It may be advantageous or necessary to do data analysis without a connection to SLAC. Below are the steps to install psana along with the data to be used in the analysis onto a local machine for later, offline use on a RHEL 5, 6 or 7 machine. In the simplest case, a single conda environment is maintained but multiple conda environments can be created and used if necessary. The steps for both cases are shown below.
Installation of a Single Conda Environment
- Use bash as your shell
- Go to https://conda.io/miniconda/
- Install the Python 2.7 64 bit bash installer (unless your OS is 32 bit but it most likely will not be)
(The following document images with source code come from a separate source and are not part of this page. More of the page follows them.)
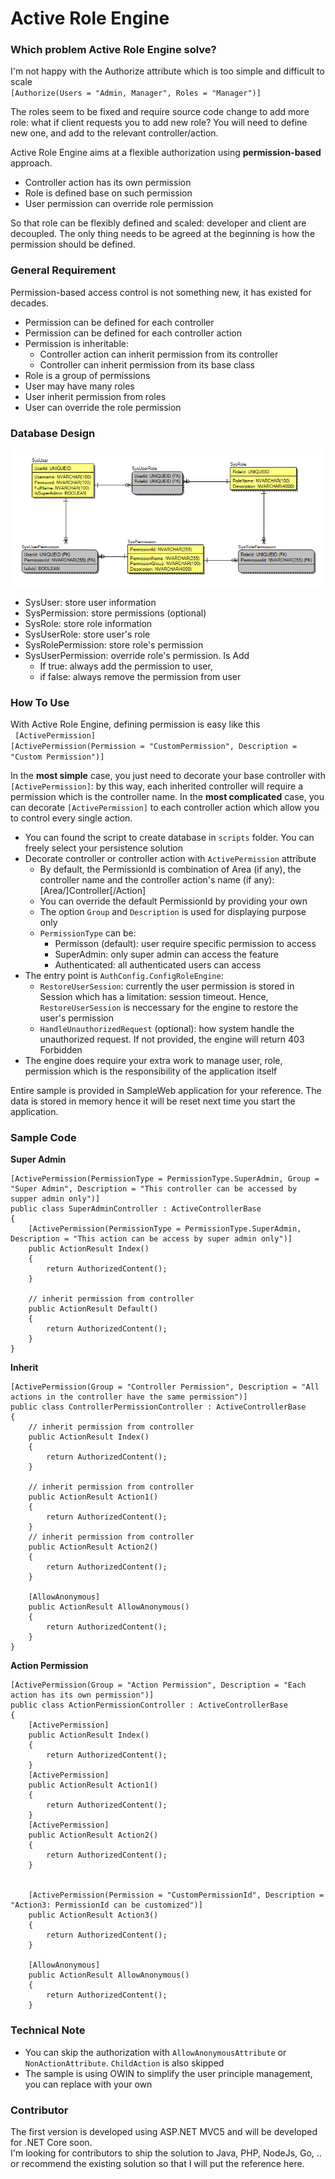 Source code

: # Active Role Engine

### Which problem Active Role Engine solve?

I'm not happy with the Authorize attribute which is too simple and difficult to scale  
`[Authorize(Users = "Admin, Manager", Roles = "Manager")]`
  
The roles seem to be fixed and require source code change to add more role: what if client requests you to add new role? You will need to define new one, and add to the relevant controller/action. 

Active Role Engine aims at a flexible authorization using **permission-based** approach.
- Controller action has its own permission
- Role is defined base on such permission
- User permission can override role permission

So that role can be flexibly defined and scaled: developer and client are decoupled. The only thing needs to be agreed at the beginning is how the permission should be defined.  



### General Requirement

Permission-based access control is not something new, it has existed for decades.

- Permission can be defined for each controller
- Permission can be defined for each controller action
- Permission is inheritable:
    - Controller action can inherit permission from its controller
    - Controller can inherit permission from its base class
- Role is a group of permissions
- User may have many roles
- User inherit permission from roles
- User can override the role permission


### Database Design
![Database Design](/docs/dbdesign.png "")

- SysUser: store user information
- SysPermission: store permissions (optional)
- SysRole: store role information
- SysUserRole: store user's role
- SysRolePermission: store role's permission
- SysUserPermission: override role's permission. Is Add
  - If true: always add the permission to user, 
  - if false: always remove the permission from user

### How To Use

With Active Role Engine, defining permission is easy like this  
` [ActivePermission]`  
`[ActivePermission(Permission = "CustomPermission", Description = "Custom Permission")]`

In the **most simple** case, you just need to decorate your base controller with `[ActivePermission]`: by this way, each inherited controller will require a permission which is the controller name.
In the **most complicated** case, you can decorate `[ActivePermission]` to each controller action which allow you to control every single action.

- You can found the script to create database in `scripts` folder. You can freely select your persistence solution
- Decorate controller or controller action with `ActivePermission` attribute
  - By default, the PermissionId is combination of Area (if any), the controller name and the controller action's name (if any): [Area/]Controller[/Action]
  - You can override the default PermissionId by providing your own
  - The option `Group` and `Description` is used for displaying purpose only
  - `PermissionType` can be:
    - Permisson (default): user require specific permission to access
    - SuperAdmin: only super admin can access the feature
    - Authenticated: all authenticated users can access
- The entry point is `AuthConfig.ConfigRoleEngine`:
  - `RestoreUserSession`: currently the user permission is stored in Session which has a limitation: session timeout. Hence, `RestoreUserSession` is neccessary for the engine to restore the user's permission
  - `HandleUnauthorizedRequest` (optional): how system handle the unauthorized request. If not provided, the engine will return 403 Forbidden
- The engine does require your extra work to manage user, role, permission which is the responsibility of the application itself


Entire sample is provided in SampleWeb application for your reference. The data is stored in memory hence it will be reset next time you start the application.



### Sample Code
**Super Admin**

    [ActivePermission(PermissionType = PermissionType.SuperAdmin, Group = "Super Admin", Description = "This controller can be accessed by supper admin only")]
    public class SuperAdminController : ActiveControllerBase
    {
        [ActivePermission(PermissionType = PermissionType.SuperAdmin, Description = "This action can be access by super admin only")]
        public ActionResult Index()
        {
            return AuthorizedContent();
        }

        // inherit permission from controller
        public ActionResult Default()
        {
            return AuthorizedContent();
        }
    }
**Inherit**

    [ActivePermission(Group = "Controller Permission", Description = "All actions in the controller have the same permission")]
    public class ControllerPermissionController : ActiveControllerBase
    {
        // inherit permission from controller
        public ActionResult Index()
        {
            return AuthorizedContent();
        }

        // inherit permission from controller
        public ActionResult Action1()
        {
            return AuthorizedContent();
        }
        // inherit permission from controller
        public ActionResult Action2()
        {
            return AuthorizedContent();
        }

        [AllowAnonymous]
        public ActionResult AllowAnonymous()
        {
            return AuthorizedContent();
        }
    }

**Action Permission**

    [ActivePermission(Group = "Action Permission", Description = "Each action has its own permission")]
    public class ActionPermissionController : ActiveControllerBase
    {
        [ActivePermission]
        public ActionResult Index()
        {
            return AuthorizedContent();
        }
        [ActivePermission]
        public ActionResult Action1()
        {
            return AuthorizedContent();
        }
        [ActivePermission]
        public ActionResult Action2()
        {
            return AuthorizedContent();
        }


        [ActivePermission(Permission = "CustomPermissionId", Description = "Action3: PermissionId can be customized")]
        public ActionResult Action3()
        {
            return AuthorizedContent();
        }

        [AllowAnonymous]
        public ActionResult AllowAnonymous()
        {
            return AuthorizedContent();
        }

### Technical Note
- You can skip the authorization with `AllowAnonymousAttribute` or `NonActionAttribute`. `ChildAction` is also skipped
- The sample is using OWIN to simplify the user principle management, you can replace with your own

### Contributor
The first version is developed using ASP.NET MVC5 and will be developed for .NET Core soon.    
I'm looking for contributors to ship the solution to Java, PHP, NodeJs, Go, .. or recommend the existing solution so that I will put the reference here. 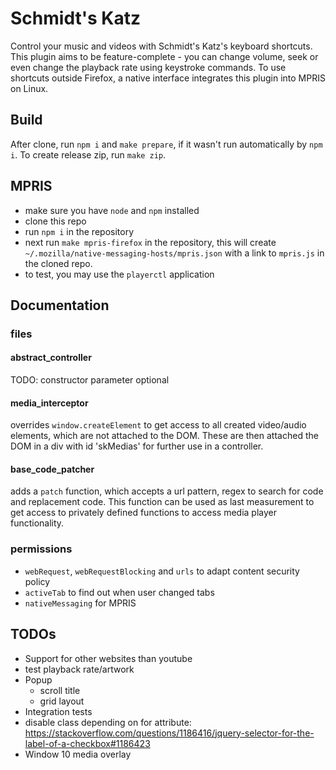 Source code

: # Schmidt's Katz

Control your music and videos with Schmidt's Katz's keyboard shortcuts.
This plugin aims to be feature-complete - you can change volume, seek or even change the playback rate using keystroke commands.
To use shortcuts outside Firefox, a native interface integrates this plugin into MPRIS on Linux.

## Build

After clone, run `npm i` and `make prepare`, if it wasn't run automatically by `npm i`.
To create release zip, run `make zip`.

## MPRIS

- make sure you have `node` and `npm` installed
- clone this repo
- run `npm i` in the repository
- next run `make mpris-firefox` in the repository, this will create `~/.mozilla/native-messaging-hosts/mpris.json` with a link to `mpris.js` in the cloned repo.
- to test, you may use the `playerctl` application

## Documentation

### files

#### abstract_controller

TODO:
constructor parameter optional


#### media_interceptor

overrides `window.createElement` to get access to all created video/audio elements, which are not attached to the DOM.
These are then attached the DOM in a div with id 'skMedias' for further use in a controller.

#### base_code_patcher

adds a `patch` function, which accepts a url pattern, regex to search for code and replacement code.
This function can be used as last measurement to get access to privately defined functions to access media player functionality.

### permissions

- `webRequest`, `webRequestBlocking` and `urls` to adapt content security policy
- `activeTab` to find out when user changed tabs
- `nativeMessaging` for MPRIS

## TODOs

- Support for other websites than youtube
- test playback rate/artwork
- Popup
  - scroll title
  - grid layout
- Integration tests
- disable class depending on for attribute: https://stackoverflow.com/questions/1186416/jquery-selector-for-the-label-of-a-checkbox#1186423
- Window 10 media overlay

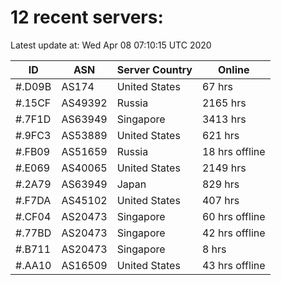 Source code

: # 12 recent servers:

Latest update at: Wed Apr 08 07:10:15 UTC 2020

| ID | ASN | Server Country | Online |
| -- | --- | -------------- | ------ |
| #.D09B | AS174 | United States | 67 hrs |
| #.15CF | AS49392 | Russia | 2165 hrs |
| #.7F1D | AS63949 | Singapore | 3413 hrs |
| #.9FC3 | AS53889 | United States | 621 hrs |
| #.FB09 | AS51659 | Russia | 18 hrs offline |
| #.E069 | AS40065 | United States | 2149 hrs |
| #.2A79 | AS63949 | Japan | 829 hrs |
| #.F7DA | AS45102 | United States | 407 hrs |
| #.CF04 | AS20473 | Singapore | 60 hrs offline |
| #.77BD | AS20473 | Singapore | 42 hrs offline |
| #.B711 | AS20473 | Singapore | 8 hrs |
| #.AA10 | AS16509 | United States | 43 hrs offline |


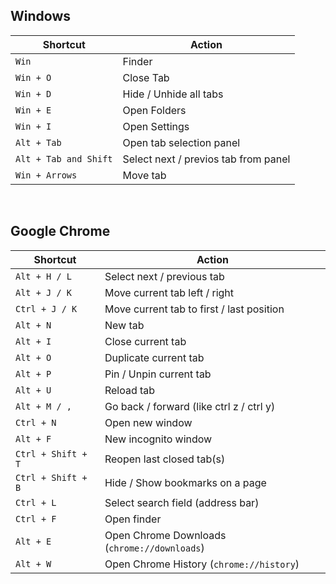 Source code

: ## Windows

| Shortcut             | Action                          |
|----------------------|----------------------------------|
| `Win`                | Finder                           |
| `Win + O`            | Close Tab                        |
| `Win + D`            | Hide / Unhide all tabs           |
| `Win + E`            | Open Folders                     |
| `Win + I`            | Open Settings                    |
| `Alt + Tab`          | Open tab selection panel         |
| `Alt + Tab and Shift` | Select next / previos tab from panel            |
| `Win + Arrows`       | Move tab                         |

<br>

## Google Chrome

| Shortcut           | Action                                             |
|--------------------|---------------------------------------------------------|
| `Alt + H / L`          | Select next / previous tab                                     |
| `Alt + J / K`          | Move current tab left / right                                   |
| `Ctrl + J / K`          | Move current tab to first / last position                                   |
| `Alt + N`          | New tab                                                 |
| `Alt + I`          | Close current tab                                       |
| `Alt + O`          | Duplicate current tab                                   |
| `Alt + P`          | Pin / Unpin current tab                                 |
| `Alt + U`          | Reload tab                                              |
| `Alt + M / ,`          | Go back / forward (like ctrl z / ctrl y)                                                 |
| `Ctrl + N`         | Open new window                                         |
| `Alt + F`         | New incognito window                                         |
| `Ctrl + Shift + T` | Reopen last closed tab(s)                               |
| `Ctrl + Shift + B` | Hide / Show bookmarks on a page                               |
| `Ctrl + L`         | Select search field (address bar)                       |
| `Ctrl + F`         | Open finder                        |
| `Alt + E`          | Open Chrome Downloads (`chrome://downloads`)           |
| `Alt + W`          | Open Chrome History (`chrome://history`)               |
- Find the installed file Miniconda3-latest-Linux-x86_64.sh
- It will probably be in Downloads, so do cd Downloads
- Run it with bash Miniconda3-latest-Linux-x86_64.sh
- Add miniconda2 to PATH
- The installation will automatically add the bin subdirectory of the installation to PATH in your .bashrc file
- Close and reopen terminal and check by typing conda list which will print out the installed packages
- If conda is not found, follow step 5, else skip to step 6
- If not already created, create a .bash_profile file in your home directory
Add the following script to it. This checks for the .bashrc and will run it on start up
#!/bin/bash if [ -f $HOME/.bashrc ]; then source $HOME/.bashrc fi
Run conda update -y conda to update miniconda
Install psana conda with conda install -y --channel lcls-rhel<num> psana-conda where <num> is the the RHEL version
- The following dependencies will be picked up from the channel used above:
- hdf5
- openmpi
- mpi4py
- h5py
- tables
- To use one's own build of one of these dependencies, install them first with conda install.
- Visit the psana meta.yaml file to view the version requirements for psana. These versions must be included in the environment.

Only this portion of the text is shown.